The procedure for permanently altering the contour of keratin fiber in hair is a two stage process. Cleavage of the cystine disulfide bond is the first step (i.e., reduction) while reforming these bonds, usually in a new configuration, by treating the reduced fiber with an oxidizing agent (i.e., neutralizer) is the second step.
Permanent waving of human hair is achieved by winding the fiber onto perm rods during this reduction and neutralization procedure. If performed correctly, this action will place the fiber under some stress. A waving lotion, usually consisting of a water soluble mercaptan (i.e., salts and esters of thioglycolic acid, cysteine, cysteamine, etc.), is then applied to the hair. The pH of this lotion normally can vary from pH 6.5 to pH 9.9. Under these conditions, the cystine disulfide bonds are cleaved (i.e., reduced) and fiber stress is removed by molecular rearrangement of the polymeric keratin structure.
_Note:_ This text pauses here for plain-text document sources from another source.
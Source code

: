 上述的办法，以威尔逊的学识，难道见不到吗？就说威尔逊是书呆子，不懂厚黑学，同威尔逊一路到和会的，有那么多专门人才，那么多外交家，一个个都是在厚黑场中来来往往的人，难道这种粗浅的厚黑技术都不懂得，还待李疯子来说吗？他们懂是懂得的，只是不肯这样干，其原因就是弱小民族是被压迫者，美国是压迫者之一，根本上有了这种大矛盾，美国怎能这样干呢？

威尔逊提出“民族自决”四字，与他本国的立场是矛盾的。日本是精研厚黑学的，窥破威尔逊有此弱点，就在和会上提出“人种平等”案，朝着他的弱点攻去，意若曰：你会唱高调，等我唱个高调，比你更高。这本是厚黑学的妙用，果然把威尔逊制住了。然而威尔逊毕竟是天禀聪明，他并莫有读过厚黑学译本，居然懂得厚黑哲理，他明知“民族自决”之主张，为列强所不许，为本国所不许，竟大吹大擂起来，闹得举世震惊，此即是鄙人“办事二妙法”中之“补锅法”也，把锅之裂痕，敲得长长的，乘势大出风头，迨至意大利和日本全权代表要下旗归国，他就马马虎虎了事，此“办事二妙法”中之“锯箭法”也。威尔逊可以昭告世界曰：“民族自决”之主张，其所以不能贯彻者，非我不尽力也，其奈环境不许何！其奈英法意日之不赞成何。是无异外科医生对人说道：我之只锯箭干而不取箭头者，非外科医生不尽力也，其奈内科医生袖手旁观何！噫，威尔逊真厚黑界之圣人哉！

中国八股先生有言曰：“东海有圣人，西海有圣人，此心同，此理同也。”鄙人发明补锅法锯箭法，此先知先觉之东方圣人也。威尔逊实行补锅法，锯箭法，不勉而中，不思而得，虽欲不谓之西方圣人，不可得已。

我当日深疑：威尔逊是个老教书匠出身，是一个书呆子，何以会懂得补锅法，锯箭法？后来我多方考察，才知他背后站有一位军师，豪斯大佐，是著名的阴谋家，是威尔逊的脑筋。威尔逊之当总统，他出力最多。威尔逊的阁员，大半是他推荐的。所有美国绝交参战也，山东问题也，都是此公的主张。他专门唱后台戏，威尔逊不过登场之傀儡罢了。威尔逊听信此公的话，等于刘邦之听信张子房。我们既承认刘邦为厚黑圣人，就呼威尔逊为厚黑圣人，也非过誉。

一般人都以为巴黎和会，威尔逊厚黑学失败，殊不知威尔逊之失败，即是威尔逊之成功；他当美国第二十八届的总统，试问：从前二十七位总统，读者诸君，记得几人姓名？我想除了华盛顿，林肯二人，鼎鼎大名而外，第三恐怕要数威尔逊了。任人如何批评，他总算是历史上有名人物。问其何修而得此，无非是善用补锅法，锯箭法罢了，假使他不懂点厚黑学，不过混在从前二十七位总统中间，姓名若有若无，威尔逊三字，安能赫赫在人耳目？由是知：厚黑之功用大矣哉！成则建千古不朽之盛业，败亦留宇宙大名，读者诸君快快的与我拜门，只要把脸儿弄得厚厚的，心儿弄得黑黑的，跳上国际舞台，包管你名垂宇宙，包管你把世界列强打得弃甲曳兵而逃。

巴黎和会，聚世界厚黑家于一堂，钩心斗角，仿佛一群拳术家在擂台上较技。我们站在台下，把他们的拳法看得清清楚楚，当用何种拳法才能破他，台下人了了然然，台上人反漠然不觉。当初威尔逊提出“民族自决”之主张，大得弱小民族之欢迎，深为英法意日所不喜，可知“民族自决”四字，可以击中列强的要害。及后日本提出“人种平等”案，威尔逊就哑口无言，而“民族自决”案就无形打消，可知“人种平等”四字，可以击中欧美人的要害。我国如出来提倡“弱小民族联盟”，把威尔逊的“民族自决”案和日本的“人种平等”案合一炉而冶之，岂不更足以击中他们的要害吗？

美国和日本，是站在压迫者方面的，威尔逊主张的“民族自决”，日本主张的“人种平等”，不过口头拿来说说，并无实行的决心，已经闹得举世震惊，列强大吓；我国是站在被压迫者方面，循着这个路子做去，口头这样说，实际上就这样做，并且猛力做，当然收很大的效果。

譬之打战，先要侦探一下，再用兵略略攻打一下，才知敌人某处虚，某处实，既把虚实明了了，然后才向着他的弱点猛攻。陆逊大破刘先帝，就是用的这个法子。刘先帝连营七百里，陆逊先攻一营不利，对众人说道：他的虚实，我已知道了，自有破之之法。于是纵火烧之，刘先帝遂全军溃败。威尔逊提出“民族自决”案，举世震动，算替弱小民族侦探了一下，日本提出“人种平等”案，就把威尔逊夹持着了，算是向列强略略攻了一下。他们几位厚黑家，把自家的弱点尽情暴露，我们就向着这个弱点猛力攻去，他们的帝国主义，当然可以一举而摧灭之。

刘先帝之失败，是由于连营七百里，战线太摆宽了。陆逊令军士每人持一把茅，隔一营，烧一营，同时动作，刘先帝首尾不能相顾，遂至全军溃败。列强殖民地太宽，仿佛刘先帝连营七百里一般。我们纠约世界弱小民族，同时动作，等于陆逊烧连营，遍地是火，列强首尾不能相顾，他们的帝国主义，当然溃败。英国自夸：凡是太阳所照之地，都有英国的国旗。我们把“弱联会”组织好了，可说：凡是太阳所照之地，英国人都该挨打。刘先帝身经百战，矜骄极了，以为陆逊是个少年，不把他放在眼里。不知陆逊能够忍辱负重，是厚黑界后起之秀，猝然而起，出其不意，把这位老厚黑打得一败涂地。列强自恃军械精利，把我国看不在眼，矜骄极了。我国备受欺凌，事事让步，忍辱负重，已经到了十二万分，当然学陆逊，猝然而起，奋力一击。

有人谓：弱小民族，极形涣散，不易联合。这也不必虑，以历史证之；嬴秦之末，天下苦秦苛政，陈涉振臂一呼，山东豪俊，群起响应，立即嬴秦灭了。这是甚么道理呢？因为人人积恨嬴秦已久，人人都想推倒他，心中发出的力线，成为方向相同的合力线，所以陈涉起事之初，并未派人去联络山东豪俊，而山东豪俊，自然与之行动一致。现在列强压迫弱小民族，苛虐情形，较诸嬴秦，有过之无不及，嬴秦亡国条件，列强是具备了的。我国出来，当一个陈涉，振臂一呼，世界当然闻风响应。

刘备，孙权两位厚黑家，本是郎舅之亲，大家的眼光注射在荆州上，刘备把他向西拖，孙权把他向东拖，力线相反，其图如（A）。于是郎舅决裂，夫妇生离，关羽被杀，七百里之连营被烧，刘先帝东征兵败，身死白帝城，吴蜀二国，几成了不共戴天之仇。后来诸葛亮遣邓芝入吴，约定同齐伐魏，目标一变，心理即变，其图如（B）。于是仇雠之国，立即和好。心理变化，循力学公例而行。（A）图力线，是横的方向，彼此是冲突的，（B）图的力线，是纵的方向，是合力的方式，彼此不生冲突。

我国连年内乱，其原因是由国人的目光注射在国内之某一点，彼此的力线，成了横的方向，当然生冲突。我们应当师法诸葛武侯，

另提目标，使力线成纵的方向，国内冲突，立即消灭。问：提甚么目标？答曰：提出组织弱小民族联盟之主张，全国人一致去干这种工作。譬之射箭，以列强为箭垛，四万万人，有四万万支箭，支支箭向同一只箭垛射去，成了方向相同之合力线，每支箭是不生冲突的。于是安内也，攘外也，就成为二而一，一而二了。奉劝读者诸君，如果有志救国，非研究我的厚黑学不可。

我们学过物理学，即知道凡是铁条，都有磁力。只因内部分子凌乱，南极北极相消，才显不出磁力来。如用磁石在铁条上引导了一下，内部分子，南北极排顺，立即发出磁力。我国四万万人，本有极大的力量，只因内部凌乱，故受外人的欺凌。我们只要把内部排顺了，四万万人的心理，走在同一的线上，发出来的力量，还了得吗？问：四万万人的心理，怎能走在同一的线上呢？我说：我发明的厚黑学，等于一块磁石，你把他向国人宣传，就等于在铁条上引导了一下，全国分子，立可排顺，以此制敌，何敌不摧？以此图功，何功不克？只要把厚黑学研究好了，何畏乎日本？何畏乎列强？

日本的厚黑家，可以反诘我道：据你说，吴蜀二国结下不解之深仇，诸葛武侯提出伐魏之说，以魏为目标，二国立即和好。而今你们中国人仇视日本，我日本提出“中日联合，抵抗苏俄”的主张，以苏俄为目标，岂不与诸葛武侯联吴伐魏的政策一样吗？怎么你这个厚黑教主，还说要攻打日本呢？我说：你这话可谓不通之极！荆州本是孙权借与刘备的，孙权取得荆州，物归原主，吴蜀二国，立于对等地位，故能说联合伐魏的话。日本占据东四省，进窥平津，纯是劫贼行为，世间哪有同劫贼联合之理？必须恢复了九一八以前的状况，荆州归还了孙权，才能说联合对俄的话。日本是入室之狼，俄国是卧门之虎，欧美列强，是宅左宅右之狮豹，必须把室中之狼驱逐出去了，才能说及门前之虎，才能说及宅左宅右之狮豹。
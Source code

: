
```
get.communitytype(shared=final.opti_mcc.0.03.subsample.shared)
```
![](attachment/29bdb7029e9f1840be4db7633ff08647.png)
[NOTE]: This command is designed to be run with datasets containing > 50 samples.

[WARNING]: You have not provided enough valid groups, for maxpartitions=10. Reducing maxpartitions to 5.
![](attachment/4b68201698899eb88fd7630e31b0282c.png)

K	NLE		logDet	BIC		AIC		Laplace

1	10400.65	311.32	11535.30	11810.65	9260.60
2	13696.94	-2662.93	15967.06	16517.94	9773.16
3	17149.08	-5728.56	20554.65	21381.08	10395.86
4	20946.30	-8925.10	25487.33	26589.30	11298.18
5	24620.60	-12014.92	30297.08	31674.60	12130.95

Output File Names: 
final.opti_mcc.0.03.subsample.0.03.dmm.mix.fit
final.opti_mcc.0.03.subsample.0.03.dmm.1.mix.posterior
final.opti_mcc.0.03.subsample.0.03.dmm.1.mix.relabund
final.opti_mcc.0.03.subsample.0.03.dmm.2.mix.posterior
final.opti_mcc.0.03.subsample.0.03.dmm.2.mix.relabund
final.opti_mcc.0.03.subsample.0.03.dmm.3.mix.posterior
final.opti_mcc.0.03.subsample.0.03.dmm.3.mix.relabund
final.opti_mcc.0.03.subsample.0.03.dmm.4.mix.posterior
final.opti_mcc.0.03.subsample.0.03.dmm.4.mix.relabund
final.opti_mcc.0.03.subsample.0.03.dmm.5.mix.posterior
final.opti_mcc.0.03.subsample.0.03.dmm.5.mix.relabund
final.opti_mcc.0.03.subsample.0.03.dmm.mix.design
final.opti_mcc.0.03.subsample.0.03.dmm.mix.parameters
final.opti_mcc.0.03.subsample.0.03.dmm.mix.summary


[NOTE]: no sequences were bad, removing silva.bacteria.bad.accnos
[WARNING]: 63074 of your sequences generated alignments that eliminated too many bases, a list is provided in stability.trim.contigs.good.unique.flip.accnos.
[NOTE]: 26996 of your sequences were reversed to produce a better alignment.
Once the new configuration is achieved, the fiber is treated with an oxidizing agent such as hydrogen peroxide, sodium bromate, or sodium chlorite, to "lock" the fiber into the newly formed configuration.
Reducing reagents can also be used to straighten curly hair; that is, the curl stress is removed by reduction of the hair followed by brushing and/or combing until the curl is relaxed and the fiber is in the straight configuration. The fiber is then neutralized to maintain the new "curl-less" shape. Sulfites and bisulfites, operating through a different chemical sequence of reactions, have also been utilized to cleave keratin disulfide bonds and permanently alter the fiber structure.
Low molecular weight mercaptans are foul smelling organic molecules that often contain malodorous impurities. When hair fibers are treated with these chemicals during the reduction stage, some of the mercaptans, together with impurities and byproducts formed by the various chemical reactions occurring are trapped into the porous keratin fiber structure. Release of these residual malodorous chemicals is responsible for the post-perm obnoxious odors. In general, the more porous the hair fiber, the more retentive the malodors. These malodors often linger and remain in the fiber even after several shampoo treatments.